What Is Stylet Intubation and How Is It Performed?

Endotracheal intubation is the process of placing a flexible plastic tube through the mouth and into the trachea, or windpipe. This procedure is performed to maintain an open airway for patients who are critically ill, injured, or under anesthesia. To aid in this process, clinicians use a stylet, which is a slender, malleable rod inserted into the endotracheal tube to help guide it into the correct position.

The Role of the Stylet in Endotracheal Intubation

An intubating stylet gives the flexible endotracheal tube (ETT) a more rigid and specific shape, which helps in guiding it through a patient’s airway. The stylet allows a clinician to stiffen the tube and mold its shape to better navigate the patient’s unique anatomy. This added control can be helpful during difficult laryngoscopy procedures.

The most common shape created with the stylet is the “hockey-stick” curve. This involves keeping the main body of the tube straight with a distinct bend of about 25 to 35 degrees at the distal tip. This angulation directs the end of the ETT toward the opening of the trachea, which is situated in the front part of the neck.

Shaping the tube is useful in patients where visualizing the vocal cords is challenging. An “anterior airway,” for instance, describes when the larynx is positioned higher in the neck than usual, making it difficult to see with a standard laryngoscope. By using a stylet to create a specific curve, the operator can more effectively maneuver the tip of the tube through the vocal cords.

The Intubation Procedure Using a Stylet

The stylet is lubricated for easy insertion into and removal from the endotracheal tube (ETT). It is then advanced into the ETT, with the clinician ensuring that the tip of the stylet does not extend beyond the end of the tube to prevent trauma to the airway. The combined ETT and stylet are then bent into the desired shape, such as the “hockey-stick” curve.
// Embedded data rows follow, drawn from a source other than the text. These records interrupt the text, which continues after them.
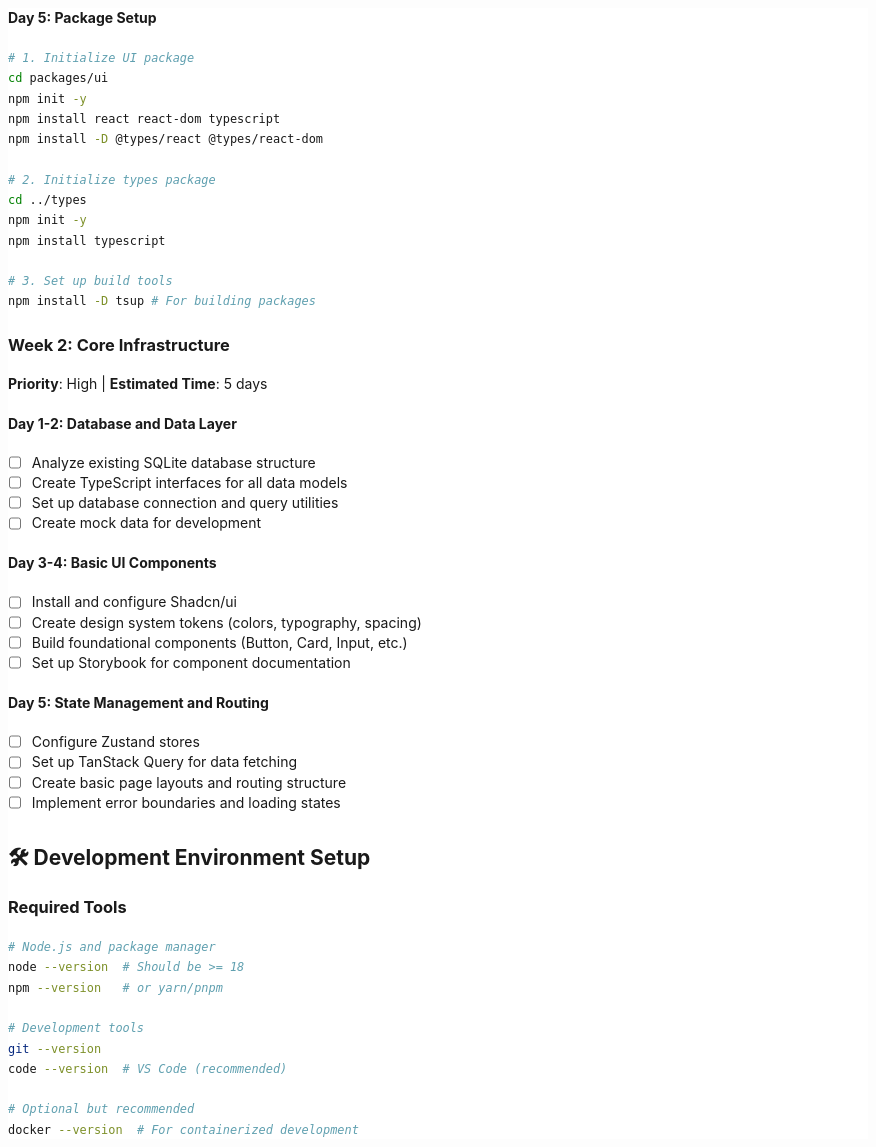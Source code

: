 #### Day 5: Package Setup
```bash
# 1. Initialize UI package
cd packages/ui
npm init -y
npm install react react-dom typescript
npm install -D @types/react @types/react-dom

# 2. Initialize types package
cd ../types
npm init -y
npm install typescript

# 3. Set up build tools
npm install -D tsup # For building packages
```

### Week 2: Core Infrastructure
**Priority**: High | **Estimated Time**: 5 days

#### Day 1-2: Database and Data Layer
- [ ] Analyze existing SQLite database structure
- [ ] Create TypeScript interfaces for all data models
- [ ] Set up database connection and query utilities
- [ ] Create mock data for development

#### Day 3-4: Basic UI Components
- [ ] Install and configure Shadcn/ui
- [ ] Create design system tokens (colors, typography, spacing)
- [ ] Build foundational components (Button, Card, Input, etc.)
- [ ] Set up Storybook for component documentation

#### Day 5: State Management and Routing
- [ ] Configure Zustand stores
- [ ] Set up TanStack Query for data fetching
- [ ] Create basic page layouts and routing structure
- [ ] Implement error boundaries and loading states

## 🛠️ Development Environment Setup

### Required Tools
```bash
# Node.js and package manager
node --version  # Should be >= 18
npm --version   # or yarn/pnpm

# Development tools
git --version
code --version  # VS Code (recommended)

# Optional but recommended
docker --version  # For containerized development
```
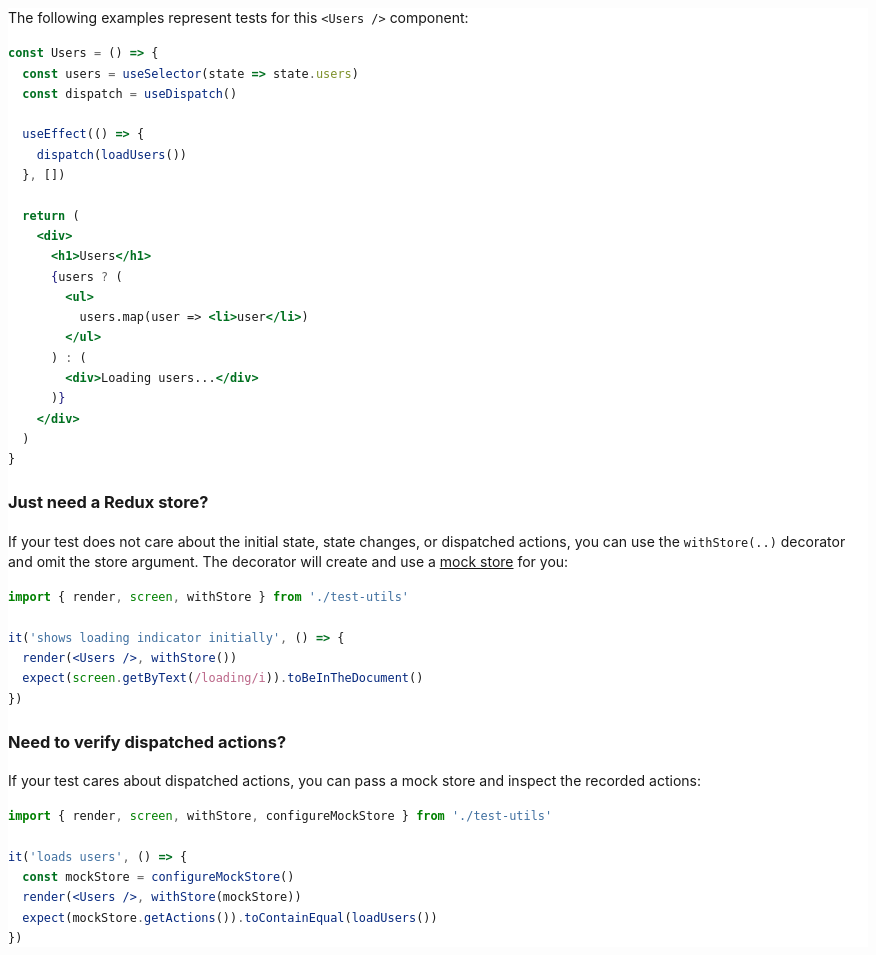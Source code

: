 The following examples represent tests for this `<Users />` component:

```jsx
const Users = () => {
  const users = useSelector(state => state.users)
  const dispatch = useDispatch()
  
  useEffect(() => {
    dispatch(loadUsers())
  }, [])
  
  return (
    <div>
      <h1>Users</h1>
      {users ? (
        <ul>
          users.map(user => <li>user</li>)
        </ul>
      ) : (
        <div>Loading users...</div>
      )}
    </div>
  )
}
```

### Just need a Redux store?

If your test does not care about the initial state, state changes, or dispatched actions, you can use the `withStore(..)` decorator and omit the store argument. The decorator will create and use a [mock store](#mock-store) for you:

```jsx
import { render, screen, withStore } from './test-utils'

it('shows loading indicator initially', () => {
  render(<Users />, withStore())
  expect(screen.getByText(/loading/i)).toBeInTheDocument()
})
```

### Need to verify dispatched actions?

If your test cares about dispatched actions, you can pass a mock store and inspect the recorded actions:

```jsx
import { render, screen, withStore, configureMockStore } from './test-utils'

it('loads users', () => {
  const mockStore = configureMockStore()
  render(<Users />, withStore(mockStore))
  expect(mockStore.getActions()).toContainEqual(loadUsers())
})
```
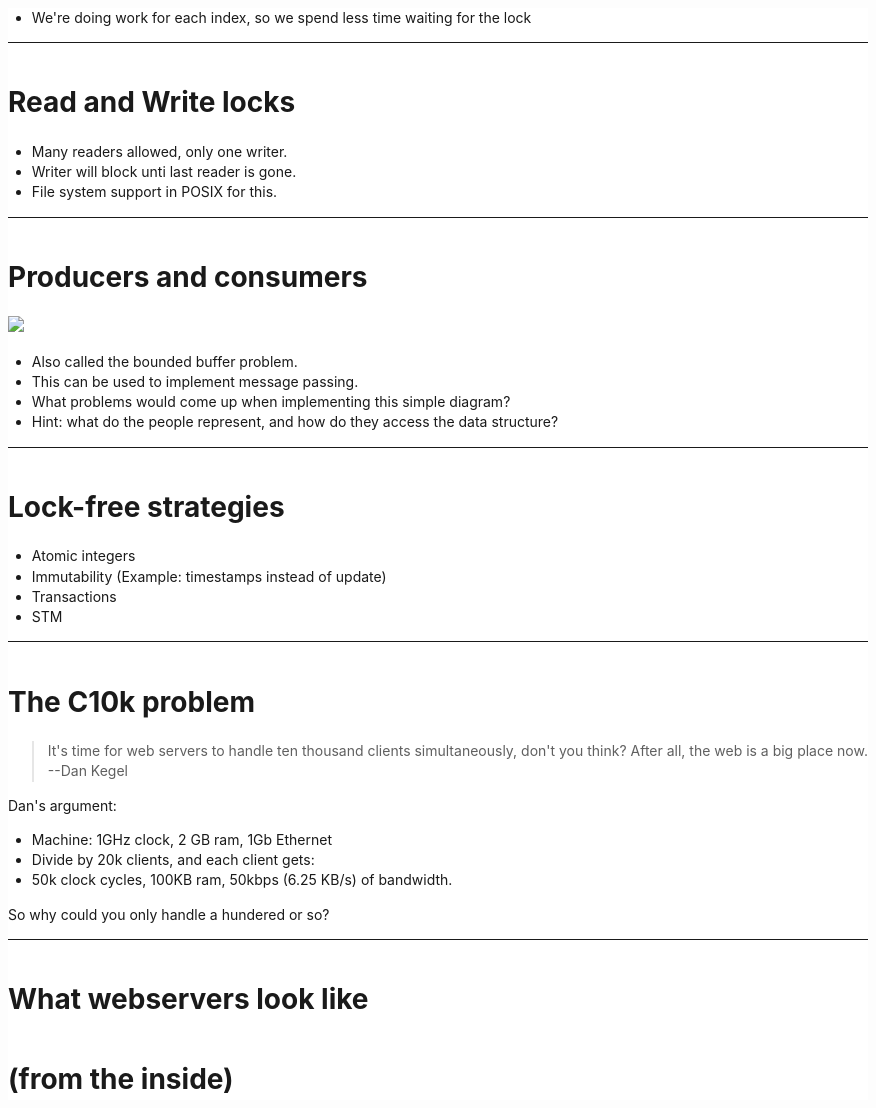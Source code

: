 - We're doing work for each index, so we spend less time waiting for the lock

----

# Read and Write locks

- Many readers allowed, only one writer.
- Writer will block unti last reader is gone.
- File system support in POSIX for this.

----

# Producers and consumers

![](https://github.com/generalassembly-studio/cs-for-hackers/raw/master/week-08/img/producer-consumer.png)

- Also called the bounded buffer problem.
- This can be used to implement message passing.
- What problems would come up when implementing this simple diagram?
- Hint: what do the people represent, and how do they access the data structure?

----

# Lock-free strategies

- Atomic integers
- Immutability (Example: timestamps instead of update)
- Transactions
- STM

----

# The C10k problem

> It's time for web servers to handle ten thousand clients simultaneously, don't you think? After all, the web is a big place now. --Dan Kegel

Dan's argument:

- Machine: 1GHz clock, 2 GB ram, 1Gb Ethernet
- Divide by 20k clients, and each client gets:
- 50k clock cycles, 100KB ram, 50kbps (6.25 KB/s) of bandwidth.

So why could you only handle a hundered or so?

----

# What webservers look like
# (from the inside)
A clinician uses a laryngoscope, a device with a light and a blade, to gently lift the tongue and epiglottis to get a direct view of the vocal cords. The pre-shaped ETT with the stylet inside is carefully advanced through the mouth. The curve of the tube helps the operator to guide its tip through the glottis, the opening between the vocal cords, and into the trachea.

Once the ETT has passed through the vocal cords to the appropriate depth, the stylet must be removed while the ETT is held firmly in place. This step often involves an assistant who withdraws the stylet as the primary clinician secures the tube. Removing the stylet softens the tube, allowing it to conform to the trachea’s natural shape.

After stylet removal, the clinician confirms that the tube is correctly placed in the trachea and not the esophagus. This is done by inflating a small cuff at the end of the ETT to create a seal against the tracheal wall. The clinician then checks for placement by listening for breath sounds in the lungs and using a capnograph to detect carbon dioxide in the exhaled air, which confirms tracheal placement.

Types of Intubation Stylets

Several types of stylets exist to address various clinical scenarios. The most common is the standard malleable stylet, which consists of a pliable metal core housed within a smooth plastic sheath. This design allows clinicians to easily bend the stylet into the required shape for a specific patient’s anatomy, making it a versatile tool.

Another category is the lighted stylet, or lightwand, which incorporates a high-intensity light source at its tip. When used for intubation, the bright light transilluminates, or shines through, the soft tissues of the neck. A well-defined, bright glow on the front of the neck indicates that the tip is correctly positioned in the trachea, while a diffuse and dull light suggests it has entered the esophagus.

Video stylets are an advanced option that integrate a miniature camera at the distal end. The camera transmits a live video feed to an external monitor, providing a direct view of the airway structures as the stylet is advanced. This allows the clinician to visualize the vocal cords and confirm passage of the tube without needing a separate laryngoscope.

Procedural Considerations and Airway Management

When using a stylet for intubation, specific techniques are employed to enhance safety. To minimize the risk of the rigid tip causing trauma, some clinicians withdraw the stylet by one to two centimeters after the ETT has passed through the vocal cords but before it is fully advanced. This maneuver softens the leading edge of the tube, making its final passage gentler.

During insertion, the tip of the ETT can get caught on the cartilaginous rings of the anterior tracheal wall, which is more common when the tube has a pronounced curve. To overcome this, the clinician might rotate the tube slightly, which can help the beveled tip navigate past the obstruction smoothly. This technique can prevent failed intubation attempts and reduce airway trauma.

The stylet is not the only tool available to assist with intubation. A tracheal tube introducer, often called a bougie, is another common device. A bougie is a thin, flexible plastic rod that is first passed into the trachea, and then the ETT is threaded over it. The choice to use a stylet versus a bougie depends on the clinical circumstances and the experience of the medical provider.